═════ MATERIAL TO PROCESS ═════

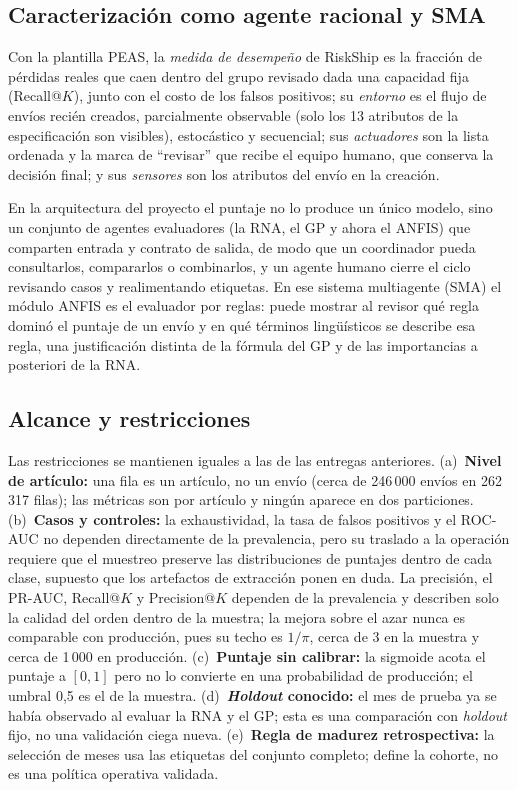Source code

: \documentclass[conference]{IEEEtran}
\newcommand{\col}[1]{\texttt{\detokenize{#1}}}
\begin{document}
\subsection{Caracterización como agente racional y SMA}

Con la plantilla PEAS, la \emph{medida de desempeño} de RiskShip es la
fracción de pérdidas reales que caen dentro del grupo revisado dada una
capacidad fija (Recall@$K$), junto con el costo de los falsos positivos; su
\emph{entorno} es el flujo de envíos recién creados, parcialmente observable
(solo los 13 atributos de la especificación son visibles), estocástico y
secuencial; sus \emph{actuadores} son la lista ordenada y la marca de
``revisar'' que recibe el equipo humano, que conserva la decisión final; y sus
\emph{sensores} son los atributos del envío en la creación.

En la arquitectura del proyecto el puntaje no lo produce un único modelo, sino
un conjunto de agentes evaluadores (la RNA, el GP y ahora el ANFIS) que
comparten entrada y contrato de salida, de modo que un coordinador pueda
consultarlos, compararlos o combinarlos, y un agente humano cierre el ciclo
revisando casos y realimentando etiquetas. En ese sistema multiagente (SMA) el
módulo ANFIS es el evaluador por reglas: puede mostrar al revisor qué regla
dominó el puntaje de un envío y en qué términos lingüísticos se describe esa
regla, una justificación distinta de la fórmula del GP y de las importancias
a posteriori de la RNA.

\subsection{Alcance y restricciones}
\label{sec:alcance}

Las restricciones se mantienen iguales a las de las entregas anteriores.
(a)~\textbf{Nivel de artículo:} una fila es un artículo, no un envío (cerca de
246\,000 envíos en 262\,317 filas); las métricas son por artículo y ningún
\col{SHIPMENT_ID} aparece en dos particiones. (b)~\textbf{Casos y
controles:} la exhaustividad, la tasa de falsos positivos y el ROC-AUC no
dependen directamente de la prevalencia, pero su traslado a la operación
requiere que el muestreo preserve las distribuciones de puntajes dentro de
cada clase, supuesto que los artefactos de extracción ponen en duda. La
precisión, el PR-AUC, Recall@$K$ y Precision@$K$ dependen de la prevalencia
y describen solo la calidad del orden dentro de la muestra; la mejora sobre
el azar nunca es comparable con producción, pues su techo es $1/\pi$, cerca
de 3 en la muestra y cerca de 1\,000 en producción. (c)~\textbf{Puntaje sin
calibrar:} la sigmoide acota el puntaje a $[0,1]$ pero no lo convierte en una
probabilidad de producción; el umbral 0,5 es el de la muestra.
(d)~\textbf{\textit{Holdout} conocido:} el mes de prueba ya se había
observado al evaluar la RNA y el GP; esta es una comparación con
\textit{holdout} fijo, no una validación ciega nueva. (e)~\textbf{Regla de
madurez retrospectiva:} la selección de meses usa las etiquetas del conjunto
completo; define la cohorte, no es una política operativa validada.
\end{document}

═════

### EXERCISE REQUIREMENTS
Copy every line of the data word for word, omitting the images.

### TASK SOLUTION
Source code

: \documentclass[conference]{IEEEtran}
\newcommand{\col}[1]{\texttt{\detokenize{#1}}}
\begin{document}
\subsection{Caracterización como agente racional y SMA}

Con la plantilla PEAS, la \emph{medida de desempeño} de RiskShip es la
fracción de pérdidas reales que caen dentro del grupo revisado dada una
capacidad fija (Recall@$K$), junto con el costo de los falsos positivos; su
\emph{entorno} es el flujo de envíos recién creados, parcialmente observable
(solo los 13 atributos de la especificación son visibles), estocástico y
secuencial; sus \emph{actuadores} son la lista ordenada y la marca de
``revisar'' que recibe el equipo humano, que conserva la decisión final; y sus
\emph{sensores} son los atributos del envío en la creación.

En la arquitectura del proyecto el puntaje no lo produce un único modelo, sino
un conjunto de agentes evaluadores (la RNA, el GP y ahora el ANFIS) que
comparten entrada y contrato de salida, de modo que un coordinador pueda
consultarlos, compararlos o combinarlos, y un agente humano cierre el ciclo
revisando casos y realimentando etiquetas. En ese sistema multiagente (SMA) el
módulo ANFIS es el evaluador por reglas: puede mostrar al revisor qué regla
dominó el puntaje de un envío y en qué términos lingüísticos se describe esa
regla, una justificación distinta de la fórmula del GP y de las importancias
a posteriori de la RNA.

\subsection{Alcance y restricciones}
\label{sec:alcance}

Las restricciones se mantienen iguales a las de las entregas anteriores.
(a)~\textbf{Nivel de artículo:} una fila es un artículo, no un envío (cerca de
246\,000 envíos en 262\,317 filas); las métricas son por artículo y ningún
\col{SHIPMENT_ID} aparece en dos particiones. (b)~\textbf{Casos y
controles:} la exhaustividad, la tasa de falsos positivos y el ROC-AUC no
dependen directamente de la prevalencia, pero su traslado a la operación
requiere que el muestreo preserve las distribuciones de puntajes dentro de
cada clase, supuesto que los artefactos de extracción ponen en duda. La
precisión, el PR-AUC, Recall@$K$ y Precision@$K$ dependen de la prevalencia
y describen solo la calidad del orden dentro de la muestra; la mejora sobre
el azar nunca es comparable con producción, pues su techo es $1/\pi$, cerca
de 3 en la muestra y cerca de 1\,000 en producción. (c)~\textbf{Puntaje sin
calibrar:} la sigmoide acota el puntaje a $[0,1]$ pero no lo convierte en una
probabilidad de producción; el umbral 0,5 es el de la muestra.
(d)~\textbf{\textit{Holdout} conocido:} el mes de prueba ya se había
observado al evaluar la RNA y el GP; esta es una comparación con
\textit{holdout} fijo, no una validación ciega nueva. (e)~\textbf{Regla de
madurez retrospectiva:} la selección de meses usa las etiquetas del conjunto
completo; define la cohorte, no es una política operativa validada.
\end{document}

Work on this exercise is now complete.